● **Your goal**
The expected output is each line below containing "imgs", copied in full.

:: Data excerpts

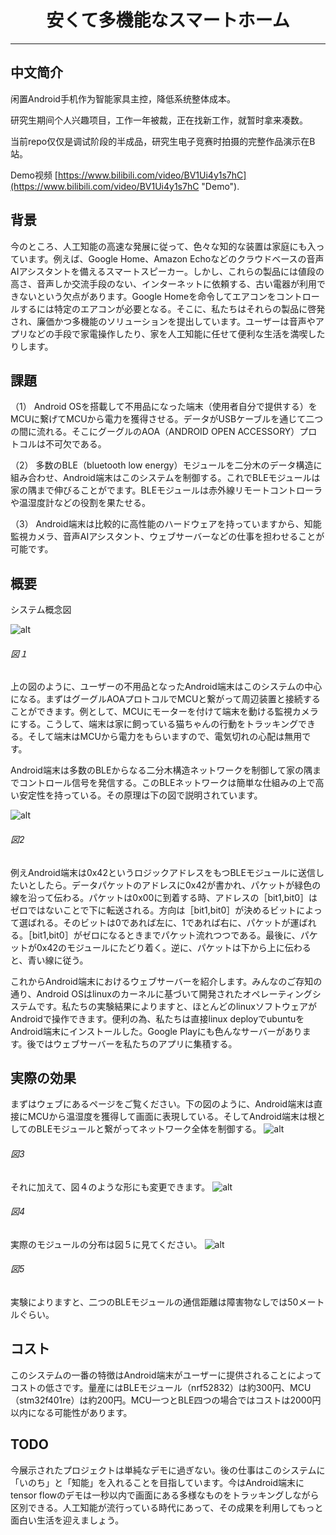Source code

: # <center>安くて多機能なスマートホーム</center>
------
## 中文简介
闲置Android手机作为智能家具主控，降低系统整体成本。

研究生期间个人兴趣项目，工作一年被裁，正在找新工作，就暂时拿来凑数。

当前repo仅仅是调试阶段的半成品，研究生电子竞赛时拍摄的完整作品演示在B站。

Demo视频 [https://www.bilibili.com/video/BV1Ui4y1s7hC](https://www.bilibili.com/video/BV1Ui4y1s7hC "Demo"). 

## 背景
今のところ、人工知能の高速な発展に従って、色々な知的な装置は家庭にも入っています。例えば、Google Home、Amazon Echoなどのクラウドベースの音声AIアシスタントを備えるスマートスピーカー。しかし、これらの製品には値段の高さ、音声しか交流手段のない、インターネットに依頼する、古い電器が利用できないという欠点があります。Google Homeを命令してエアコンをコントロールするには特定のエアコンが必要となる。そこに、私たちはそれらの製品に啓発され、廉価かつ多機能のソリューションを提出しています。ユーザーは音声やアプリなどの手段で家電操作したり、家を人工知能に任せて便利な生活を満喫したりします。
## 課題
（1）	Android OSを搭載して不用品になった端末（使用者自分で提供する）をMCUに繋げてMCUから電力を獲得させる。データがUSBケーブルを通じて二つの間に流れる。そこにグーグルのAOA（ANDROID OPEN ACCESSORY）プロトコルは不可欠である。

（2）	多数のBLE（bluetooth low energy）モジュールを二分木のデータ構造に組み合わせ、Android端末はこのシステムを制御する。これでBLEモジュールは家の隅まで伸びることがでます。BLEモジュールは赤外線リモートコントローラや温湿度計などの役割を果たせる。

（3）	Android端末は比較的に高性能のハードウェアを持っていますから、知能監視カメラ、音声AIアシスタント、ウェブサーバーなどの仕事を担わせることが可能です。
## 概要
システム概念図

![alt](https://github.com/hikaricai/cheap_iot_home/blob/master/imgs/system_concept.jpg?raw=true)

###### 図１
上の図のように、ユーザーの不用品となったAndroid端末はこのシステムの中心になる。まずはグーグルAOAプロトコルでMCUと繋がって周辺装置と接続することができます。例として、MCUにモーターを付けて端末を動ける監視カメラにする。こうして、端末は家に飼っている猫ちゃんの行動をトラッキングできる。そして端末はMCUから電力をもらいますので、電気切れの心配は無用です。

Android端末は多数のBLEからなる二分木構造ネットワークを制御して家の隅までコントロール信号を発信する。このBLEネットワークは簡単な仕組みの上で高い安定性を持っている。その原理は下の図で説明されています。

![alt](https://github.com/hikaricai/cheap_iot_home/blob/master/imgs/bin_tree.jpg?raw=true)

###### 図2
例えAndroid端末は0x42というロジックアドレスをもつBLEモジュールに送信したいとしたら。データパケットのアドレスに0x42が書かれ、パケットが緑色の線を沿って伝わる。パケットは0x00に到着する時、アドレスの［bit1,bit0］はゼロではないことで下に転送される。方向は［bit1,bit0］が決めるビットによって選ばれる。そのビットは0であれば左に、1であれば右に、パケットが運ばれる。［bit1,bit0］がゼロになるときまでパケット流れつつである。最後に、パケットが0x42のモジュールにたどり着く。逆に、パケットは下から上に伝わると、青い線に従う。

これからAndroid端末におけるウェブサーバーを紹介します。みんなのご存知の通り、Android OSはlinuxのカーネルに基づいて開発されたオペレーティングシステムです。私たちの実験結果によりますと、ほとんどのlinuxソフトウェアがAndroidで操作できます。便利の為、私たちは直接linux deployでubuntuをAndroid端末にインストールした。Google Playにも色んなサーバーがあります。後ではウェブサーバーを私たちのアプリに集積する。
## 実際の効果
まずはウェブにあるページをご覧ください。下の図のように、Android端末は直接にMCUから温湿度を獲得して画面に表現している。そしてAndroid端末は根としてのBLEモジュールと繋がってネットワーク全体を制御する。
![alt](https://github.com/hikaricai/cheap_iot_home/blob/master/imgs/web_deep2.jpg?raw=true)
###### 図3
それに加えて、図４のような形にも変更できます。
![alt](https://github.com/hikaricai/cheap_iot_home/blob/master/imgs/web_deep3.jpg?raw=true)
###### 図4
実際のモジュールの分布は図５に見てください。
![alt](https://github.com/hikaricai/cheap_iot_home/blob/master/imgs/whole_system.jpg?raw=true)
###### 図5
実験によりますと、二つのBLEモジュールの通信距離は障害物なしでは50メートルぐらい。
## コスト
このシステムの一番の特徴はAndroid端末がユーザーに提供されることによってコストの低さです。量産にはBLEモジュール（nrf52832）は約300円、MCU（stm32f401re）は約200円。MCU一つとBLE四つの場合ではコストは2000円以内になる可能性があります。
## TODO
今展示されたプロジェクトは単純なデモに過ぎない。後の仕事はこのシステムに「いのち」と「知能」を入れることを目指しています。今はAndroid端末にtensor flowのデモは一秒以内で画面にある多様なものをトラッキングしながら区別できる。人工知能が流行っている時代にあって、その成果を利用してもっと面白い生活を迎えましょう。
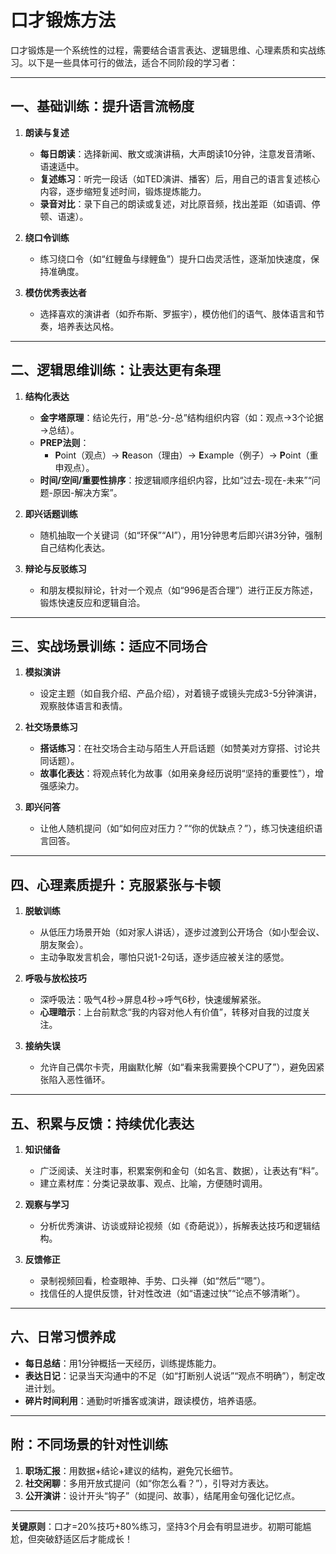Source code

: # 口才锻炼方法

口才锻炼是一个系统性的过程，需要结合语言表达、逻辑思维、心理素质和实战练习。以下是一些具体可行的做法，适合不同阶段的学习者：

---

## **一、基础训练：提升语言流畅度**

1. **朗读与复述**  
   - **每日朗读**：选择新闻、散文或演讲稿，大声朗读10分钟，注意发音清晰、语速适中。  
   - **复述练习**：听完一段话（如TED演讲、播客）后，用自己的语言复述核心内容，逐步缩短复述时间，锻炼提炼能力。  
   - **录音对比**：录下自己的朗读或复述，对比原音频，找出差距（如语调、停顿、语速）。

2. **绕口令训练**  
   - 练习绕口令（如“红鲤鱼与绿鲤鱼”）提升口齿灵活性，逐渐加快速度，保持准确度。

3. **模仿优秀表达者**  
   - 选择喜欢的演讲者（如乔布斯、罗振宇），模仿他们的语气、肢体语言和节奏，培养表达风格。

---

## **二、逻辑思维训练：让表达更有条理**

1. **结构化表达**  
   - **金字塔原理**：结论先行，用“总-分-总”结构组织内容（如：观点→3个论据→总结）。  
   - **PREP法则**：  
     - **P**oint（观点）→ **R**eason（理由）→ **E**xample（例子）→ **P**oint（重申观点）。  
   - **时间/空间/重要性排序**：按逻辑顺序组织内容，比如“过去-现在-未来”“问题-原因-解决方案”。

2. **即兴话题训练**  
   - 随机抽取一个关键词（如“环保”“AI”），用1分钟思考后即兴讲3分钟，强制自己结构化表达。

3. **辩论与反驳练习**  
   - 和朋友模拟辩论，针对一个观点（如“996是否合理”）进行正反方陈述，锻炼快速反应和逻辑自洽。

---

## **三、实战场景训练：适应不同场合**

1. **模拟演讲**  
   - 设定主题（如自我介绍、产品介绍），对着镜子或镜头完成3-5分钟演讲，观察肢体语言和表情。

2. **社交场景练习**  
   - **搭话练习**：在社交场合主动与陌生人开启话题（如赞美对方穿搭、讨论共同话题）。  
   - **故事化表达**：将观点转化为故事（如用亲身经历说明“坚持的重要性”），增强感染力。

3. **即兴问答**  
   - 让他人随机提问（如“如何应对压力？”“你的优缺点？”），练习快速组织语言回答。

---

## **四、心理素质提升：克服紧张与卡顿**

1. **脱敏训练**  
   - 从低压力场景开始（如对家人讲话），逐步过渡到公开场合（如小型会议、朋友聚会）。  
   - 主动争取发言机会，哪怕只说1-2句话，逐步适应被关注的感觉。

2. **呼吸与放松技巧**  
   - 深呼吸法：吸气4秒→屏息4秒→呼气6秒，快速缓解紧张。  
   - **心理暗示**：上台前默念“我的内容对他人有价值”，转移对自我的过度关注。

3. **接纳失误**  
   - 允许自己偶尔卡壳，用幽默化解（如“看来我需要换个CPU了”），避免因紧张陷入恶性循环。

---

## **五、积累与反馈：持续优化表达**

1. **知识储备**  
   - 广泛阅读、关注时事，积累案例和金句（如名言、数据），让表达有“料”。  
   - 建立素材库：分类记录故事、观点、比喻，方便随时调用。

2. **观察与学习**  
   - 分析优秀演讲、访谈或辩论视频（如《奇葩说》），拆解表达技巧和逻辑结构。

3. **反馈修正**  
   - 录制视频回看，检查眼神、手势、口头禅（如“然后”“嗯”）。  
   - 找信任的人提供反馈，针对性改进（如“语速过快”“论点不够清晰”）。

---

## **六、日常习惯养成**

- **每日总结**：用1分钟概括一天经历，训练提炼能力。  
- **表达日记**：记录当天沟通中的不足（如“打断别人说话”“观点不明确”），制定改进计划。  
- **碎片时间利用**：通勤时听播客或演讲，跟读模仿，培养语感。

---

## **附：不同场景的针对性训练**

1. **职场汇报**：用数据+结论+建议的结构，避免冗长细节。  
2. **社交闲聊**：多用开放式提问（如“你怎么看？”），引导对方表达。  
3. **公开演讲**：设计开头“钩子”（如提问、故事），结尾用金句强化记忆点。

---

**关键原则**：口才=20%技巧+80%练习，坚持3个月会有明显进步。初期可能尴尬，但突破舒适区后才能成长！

::::
:: Data excerpts

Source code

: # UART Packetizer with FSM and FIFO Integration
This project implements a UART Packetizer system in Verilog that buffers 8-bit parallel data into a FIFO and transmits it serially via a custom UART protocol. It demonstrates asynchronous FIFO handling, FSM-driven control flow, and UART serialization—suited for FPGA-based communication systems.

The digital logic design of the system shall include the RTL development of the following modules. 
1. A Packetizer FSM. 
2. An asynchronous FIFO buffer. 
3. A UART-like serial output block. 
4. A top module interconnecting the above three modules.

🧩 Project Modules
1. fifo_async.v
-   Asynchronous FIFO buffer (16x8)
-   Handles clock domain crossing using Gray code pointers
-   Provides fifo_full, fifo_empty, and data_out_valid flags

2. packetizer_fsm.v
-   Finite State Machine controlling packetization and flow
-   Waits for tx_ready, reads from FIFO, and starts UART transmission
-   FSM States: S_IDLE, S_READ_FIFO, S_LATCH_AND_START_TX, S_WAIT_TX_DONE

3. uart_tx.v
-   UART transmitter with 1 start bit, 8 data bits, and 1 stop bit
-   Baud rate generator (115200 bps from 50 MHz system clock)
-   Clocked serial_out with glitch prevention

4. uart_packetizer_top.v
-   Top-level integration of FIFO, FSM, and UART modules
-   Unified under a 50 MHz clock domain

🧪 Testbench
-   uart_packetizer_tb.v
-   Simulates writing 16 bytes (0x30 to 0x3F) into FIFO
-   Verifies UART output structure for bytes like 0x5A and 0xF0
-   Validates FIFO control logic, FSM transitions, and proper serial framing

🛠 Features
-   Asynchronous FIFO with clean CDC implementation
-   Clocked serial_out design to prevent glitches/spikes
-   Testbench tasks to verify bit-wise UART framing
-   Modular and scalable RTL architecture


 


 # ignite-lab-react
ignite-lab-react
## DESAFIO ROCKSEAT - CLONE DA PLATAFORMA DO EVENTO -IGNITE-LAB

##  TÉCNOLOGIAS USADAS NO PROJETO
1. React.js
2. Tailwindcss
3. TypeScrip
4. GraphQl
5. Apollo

::::

● **Solution to this task**
![alt](https://github.com/hikaricai/cheap_iot_home/blob/master/imgs/system_concept.jpg?raw=true)
![alt](https://github.com/hikaricai/cheap_iot_home/blob/master/imgs/bin_tree.jpg?raw=true)
![alt](https://github.com/hikaricai/cheap_iot_home/blob/master/imgs/web_deep2.jpg?raw=true)
![alt](https://github.com/hikaricai/cheap_iot_home/blob/master/imgs/web_deep3.jpg?raw=true)
![alt](https://github.com/hikaricai/cheap_iot_home/blob/master/imgs/whole_system.jpg?raw=true)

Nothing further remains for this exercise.